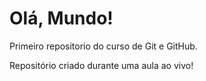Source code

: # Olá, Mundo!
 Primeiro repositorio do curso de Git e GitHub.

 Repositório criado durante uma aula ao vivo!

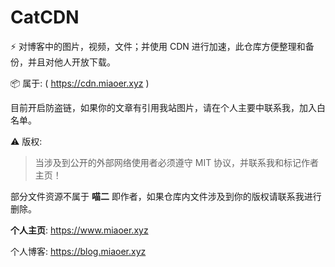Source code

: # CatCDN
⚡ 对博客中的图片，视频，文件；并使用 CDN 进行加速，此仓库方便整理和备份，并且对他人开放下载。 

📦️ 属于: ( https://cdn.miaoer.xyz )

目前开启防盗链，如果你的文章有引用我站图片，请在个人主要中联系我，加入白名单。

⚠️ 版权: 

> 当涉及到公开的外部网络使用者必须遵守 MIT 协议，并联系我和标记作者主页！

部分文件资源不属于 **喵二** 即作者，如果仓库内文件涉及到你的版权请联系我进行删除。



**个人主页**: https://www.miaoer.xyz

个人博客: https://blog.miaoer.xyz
***
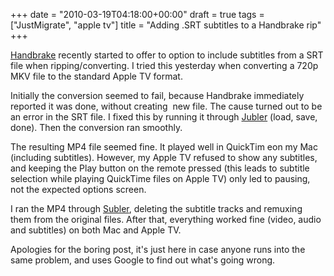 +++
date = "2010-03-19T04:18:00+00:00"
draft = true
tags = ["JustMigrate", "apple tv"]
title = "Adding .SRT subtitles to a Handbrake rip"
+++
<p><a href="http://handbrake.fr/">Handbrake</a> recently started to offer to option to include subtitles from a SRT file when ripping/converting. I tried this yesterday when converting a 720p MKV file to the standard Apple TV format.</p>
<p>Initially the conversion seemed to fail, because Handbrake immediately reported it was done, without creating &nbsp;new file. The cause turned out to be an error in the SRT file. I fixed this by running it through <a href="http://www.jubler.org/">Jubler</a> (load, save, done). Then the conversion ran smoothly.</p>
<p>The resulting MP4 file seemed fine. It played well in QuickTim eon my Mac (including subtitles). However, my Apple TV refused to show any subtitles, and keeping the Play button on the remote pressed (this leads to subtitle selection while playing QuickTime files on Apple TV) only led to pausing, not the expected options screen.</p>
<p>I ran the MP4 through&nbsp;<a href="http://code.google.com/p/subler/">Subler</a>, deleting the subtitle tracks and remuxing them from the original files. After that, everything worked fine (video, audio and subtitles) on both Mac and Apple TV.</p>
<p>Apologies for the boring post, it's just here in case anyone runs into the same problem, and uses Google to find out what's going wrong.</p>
***
▶ **Assignment**:
Nothing but the lines above from the one containing "当涉及到公开的外部网络使用者必须遵守 MIT 协议，并联系我和标记作者主页！" through the one containing "个人博客: https://blog.miaoer.xyz" should appear in the answer, each repeated exactly.

▶ **Task result**:
> 当涉及到公开的外部网络使用者必须遵守 MIT 协议，并联系我和标记作者主页！

部分文件资源不属于 **喵二** 即作者，如果仓库内文件涉及到你的版权请联系我进行删除。



**个人主页**: https://www.miaoer.xyz

个人博客: https://blog.miaoer.xyz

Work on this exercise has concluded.